_Action item:_
Give back each entry unchanged, minus pictures.

_Extracted records:_

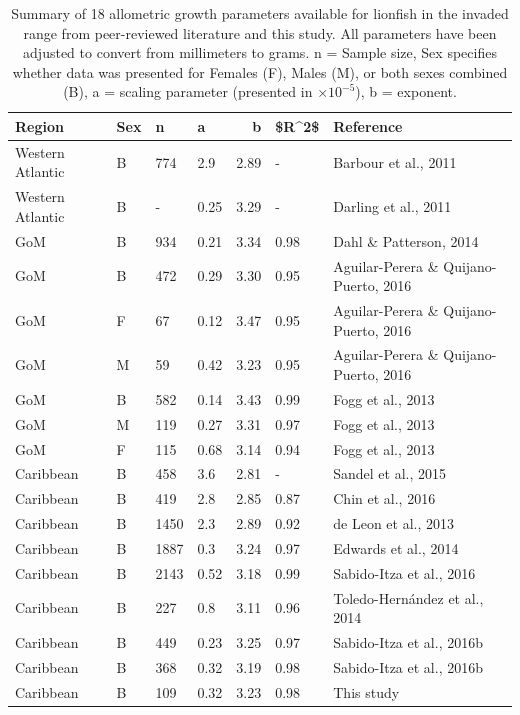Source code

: \documentclass[fleqn,10pt,lineno]{wlpeerj} %
\begin{document}
\begin{table}[t]

\caption{\label{tab:unnamed-chunk-2}\label{tab:all_params}Summary of 18 allometric growth parameters available for lionfish in the invaded range from peer-reviewed literature and this study. All parameters have been adjusted to convert from millimeters to grams. n = Sample size, Sex specifies whether data was presented for Females (F), Males (M), or both sexes combined (B), a = scaling parameter (presented in $\times 10^{-5}$), b = exponent.}
\centering
\begin{tabular}{llllrll}
\toprule
Region & Sex & n & a & b & \$R\textasciicircum{}2\$ & Reference\\
\midrule
Western Atlantic & B & 774 & 2.9 & 2.89 & - & Barbour et al., 2011\\
Western Atlantic & B & - & 0.25 & 3.29 & - & Darling et al., 2011\\
GoM & B & 934 & 0.21 & 3.34 & 0.98 & Dahl \& Patterson, 2014\\
GoM & B & 472 & 0.29 & 3.30 & 0.95 & Aguilar-Perera \& Quijano-Puerto, 2016\\
GoM & F & 67 & 0.12 & 3.47 & 0.95 & Aguilar-Perera \& Quijano-Puerto, 2016\\
\addlinespace
GoM & M & 59 & 0.42 & 3.23 & 0.95 & Aguilar-Perera \& Quijano-Puerto, 2016\\
GoM & B & 582 & 0.14 & 3.43 & 0.99 & Fogg et al., 2013\\
GoM & M & 119 & 0.27 & 3.31 & 0.97 & Fogg et al., 2013\\
GoM & F & 115 & 0.68 & 3.14 & 0.94 & Fogg et al., 2013\\
Caribbean & B & 458 & 3.6 & 2.81 & - & Sandel et al., 2015\\
\addlinespace
Caribbean & B & 419 & 2.8 & 2.85 & 0.87 & Chin et al., 2016\\
Caribbean & B & 1450 & 2.3 & 2.89 & 0.92 & de Leon et al., 2013\\
Caribbean & B & 1887 & 0.3 & 3.24 & 0.97 & Edwards et al., 2014\\
Caribbean & B & 2143 & 0.52 & 3.18 & 0.99 & Sabido-Itza et al., 2016\\
Caribbean & B & 227 & 0.8 & 3.11 & 0.96 & Toledo-Hernández et al., 2014\\
\addlinespace
Caribbean & B & 449 & 0.23 & 3.25 & 0.97 & Sabido-Itza et al., 2016b\\
Caribbean & B & 368 & 0.32 & 3.19 & 0.98 & Sabido-Itza et al., 2016b\\
Caribbean & B & 109 & 0.32 & 3.23 & 0.98 & This study\\
\bottomrule
\end{tabular}
\end{table}
\end{document}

_Solution:_
Source code

: \documentclass[fleqn,10pt,lineno]{wlpeerj} %
\begin{document}
\begin{table}[t]

\caption{\label{tab:unnamed-chunk-2}\label{tab:all_params}Summary of 18 allometric growth parameters available for lionfish in the invaded range from peer-reviewed literature and this study. All parameters have been adjusted to convert from millimeters to grams. n = Sample size, Sex specifies whether data was presented for Females (F), Males (M), or both sexes combined (B), a = scaling parameter (presented in $\times 10^{-5}$), b = exponent.}
\centering
\begin{tabular}{llllrll}
\toprule
Region & Sex & n & a & b & \$R\textasciicircum{}2\$ & Reference\\
\midrule
Western Atlantic & B & 774 & 2.9 & 2.89 & - & Barbour et al., 2011\\
Western Atlantic & B & - & 0.25 & 3.29 & - & Darling et al., 2011\\
GoM & B & 934 & 0.21 & 3.34 & 0.98 & Dahl \& Patterson, 2014\\
GoM & B & 472 & 0.29 & 3.30 & 0.95 & Aguilar-Perera \& Quijano-Puerto, 2016\\
GoM & F & 67 & 0.12 & 3.47 & 0.95 & Aguilar-Perera \& Quijano-Puerto, 2016\\
\addlinespace
GoM & M & 59 & 0.42 & 3.23 & 0.95 & Aguilar-Perera \& Quijano-Puerto, 2016\\
GoM & B & 582 & 0.14 & 3.43 & 0.99 & Fogg et al., 2013\\
GoM & M & 119 & 0.27 & 3.31 & 0.97 & Fogg et al., 2013\\
GoM & F & 115 & 0.68 & 3.14 & 0.94 & Fogg et al., 2013\\
Caribbean & B & 458 & 3.6 & 2.81 & - & Sandel et al., 2015\\
\addlinespace
Caribbean & B & 419 & 2.8 & 2.85 & 0.87 & Chin et al., 2016\\
Caribbean & B & 1450 & 2.3 & 2.89 & 0.92 & de Leon et al., 2013\\
Caribbean & B & 1887 & 0.3 & 3.24 & 0.97 & Edwards et al., 2014\\
Caribbean & B & 2143 & 0.52 & 3.18 & 0.99 & Sabido-Itza et al., 2016\\
Caribbean & B & 227 & 0.8 & 3.11 & 0.96 & Toledo-Hernández et al., 2014\\
\addlinespace
Caribbean & B & 449 & 0.23 & 3.25 & 0.97 & Sabido-Itza et al., 2016b\\
Caribbean & B & 368 & 0.32 & 3.19 & 0.98 & Sabido-Itza et al., 2016b\\
Caribbean & B & 109 & 0.32 & 3.23 & 0.98 & This study\\
\bottomrule
\end{tabular}
\end{table}
\end{document}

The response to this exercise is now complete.